Remember, this is an administrative process; it need not be an adversarial process.  An attorney experienced in disability retirement law should know the process, and act to soften the separation which has been long in coming, and work to garner a sense of “teamwork” between Agency and employee, to attain as amicable a separation as possible.

Sincerely,

Robert R. McGill,Esquire

FERS & CSRS disability retirement: The Proper Paradigm

Whether we like to admit it or not, we all operate, in all segments of our lives, from a certain “paradigm” (reference Thomas Kuhn, Structures of Scientific Revolutions) or “world-view”. When it comes to Federal Disability Retirements, the majority of Federal and Postal workers who comes to me have a pre-formed, generally negative attitude about the chances of getting it. This is because they have heard too many horror stories; or they have had horrendous experiences with OWCP filings, or EEOC complaints, or other experiences which they then relate to how the disability retirement process must be.

Yet, all Federal and Postal employees must understand that the process of Federal Disability Retirement has many, many inherent advantages which make it different from other processes. For instance, the Merit System Protection Board has often observed, with respect to disability retirement, that it is distinguishable from other processes, because it is not — strictly speaking — an adversarial process between an agency and an employee; rather, the MSPB sees it simply as a single issue — that of an employee’s entitlement to disability retirement.

Further, the role of the Office of Personnel Management, while seemingly one of making things overly difficult for the individual, in reality has a very difficult time in ultimately justifying a denial.
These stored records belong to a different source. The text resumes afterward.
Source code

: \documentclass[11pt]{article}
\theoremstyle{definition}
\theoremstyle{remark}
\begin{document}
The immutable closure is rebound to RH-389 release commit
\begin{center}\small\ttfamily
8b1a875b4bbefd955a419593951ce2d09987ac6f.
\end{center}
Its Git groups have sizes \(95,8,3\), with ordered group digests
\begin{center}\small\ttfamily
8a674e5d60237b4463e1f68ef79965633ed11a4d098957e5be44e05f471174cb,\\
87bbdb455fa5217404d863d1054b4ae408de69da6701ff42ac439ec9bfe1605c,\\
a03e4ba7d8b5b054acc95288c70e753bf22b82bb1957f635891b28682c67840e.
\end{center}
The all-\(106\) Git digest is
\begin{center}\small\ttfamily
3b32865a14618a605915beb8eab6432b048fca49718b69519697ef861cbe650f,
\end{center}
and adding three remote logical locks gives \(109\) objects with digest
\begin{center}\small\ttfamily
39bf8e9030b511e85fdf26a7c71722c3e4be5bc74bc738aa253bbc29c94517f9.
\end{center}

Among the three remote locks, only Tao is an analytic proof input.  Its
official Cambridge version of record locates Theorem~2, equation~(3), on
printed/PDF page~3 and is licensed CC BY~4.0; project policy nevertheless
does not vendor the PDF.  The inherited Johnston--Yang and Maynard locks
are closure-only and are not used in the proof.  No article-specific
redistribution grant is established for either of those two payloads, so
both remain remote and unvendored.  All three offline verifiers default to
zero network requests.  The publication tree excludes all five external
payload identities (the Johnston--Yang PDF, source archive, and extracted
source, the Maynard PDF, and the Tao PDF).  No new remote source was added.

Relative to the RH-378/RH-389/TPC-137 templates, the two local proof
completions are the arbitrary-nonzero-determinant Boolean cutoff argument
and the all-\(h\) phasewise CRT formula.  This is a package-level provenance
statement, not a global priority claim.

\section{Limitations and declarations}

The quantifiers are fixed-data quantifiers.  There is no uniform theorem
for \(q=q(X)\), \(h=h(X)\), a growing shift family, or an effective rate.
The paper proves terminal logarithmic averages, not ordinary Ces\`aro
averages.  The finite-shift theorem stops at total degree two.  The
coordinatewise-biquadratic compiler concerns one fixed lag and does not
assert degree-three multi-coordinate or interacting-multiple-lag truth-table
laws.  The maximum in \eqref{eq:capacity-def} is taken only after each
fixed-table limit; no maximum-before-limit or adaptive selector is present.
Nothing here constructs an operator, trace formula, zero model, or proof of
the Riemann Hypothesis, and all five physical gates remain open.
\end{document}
Why? Because they do not have a right to have a doctor of their own to examine the applicant/patient (note the difference with OWCP, where you can be sent to second, third, and sometimes fourth medical opinions by doctors chosen by DOL and paid by DOL). Thus, it is almost as if OPM must disprove a case filed by an applicant. Finally, it is difficult to attack a treating doctor of an applicant, unless there is something seriously wrong with the credentials or competence of the treating doctor. All in all, disability retirement for Federal and Postal Workers is a fair process — one which is a valuable benefit for the Federal and Postal Employee.

Sincerely,

Robert R. McGill, Esquire

Federal Disability Retirement: The Role of the Attorney

Obviously, as with all areas of law, the primary role of an attorney in representing a Federal disability retirement applicant (aside from the obvious role of obtaining the disability retirement annuity), is to render useful and effective advice in the representation of the Applicant’s submission before the Office of Personnel Management.

Often, however, in the process of performing such a role, engagement with the Federal or Postal employee’s Agency and supervisor is inevitable and necessary. The timing of such an engagement is crucial. Attorneys need to be careful that his or her representation is not only rendering good advice; further, it needs to be effective.
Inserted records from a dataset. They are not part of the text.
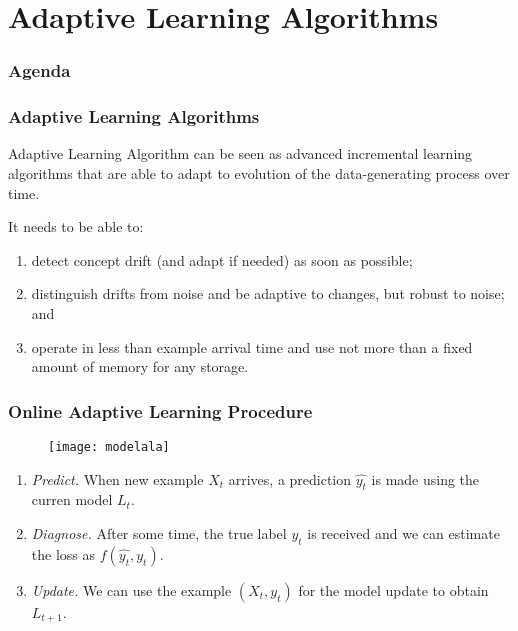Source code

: \section{Adaptive Learning Algorithms}

\begin{frame}
\frametitle{Agenda}
\tableofcontents[currentsection]
\end{frame}


\begin{frame}
\frametitle{Adaptive Learning Algorithms}

\begin{de}{Adaptive Learning Algorithm}
can be seen as advanced incremental learning
algorithms that are able to adapt to evolution of the data-generating process over time.
\end{de}

It needs to be able to:
\begin{enumerate}

\item detect concept drift (and adapt if needed) as soon as possible;

\item distinguish drifts from noise and be adaptive to changes, but robust to noise; and

\item operate in less than example arrival time and use not more than a fixed amount of
memory for any storage.
\end{enumerate}


\end{frame}

\begin{frame}
\frametitle{Online Adaptive Learning Procedure}

\begin{figure}
	\texttt{[image: modelala]}
\end{figure}

\begin{enumerate}
	\item \textit{Predict.} When new example $X_t$ arrives, a prediction $\hat{y_t}$ is made using the curren model $L_t$.
	\item<2-3> \textit{Diagnose.} After some time, the true label $y_t$ is received and we can estimate the loss as $f(\hat{y_t}, y_t)$.
	\item<3> \textit{Update.} We can use the example $(X_t,y_t)$ for the model update to obtain $L_{t+1}$.
\end{enumerate}

\end{frame}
As hard as it is for an attorney to admit, sometimes it is better for a Federal Disability Attorney to take a “back-seat” role, and quietly advise the client but allow the client to deal with the Agency. Indeed, an Agency will often begin to act irrationally, unnecessarily confrontationally, and further, complicate matters by involving their Agency counsel in the matter. In such a simple matter as informing the Agency that the employee is in the process of preparing a disability retirement application — sometimes it is better for the employee to bring it up with his or her supervisor, without the direct involvement of the attorney, especially if the Federal employee has a good working relationship with the Supervisor.

Part of the job of the Attorney is to render good advice — and that sometimes means, taking a back seat.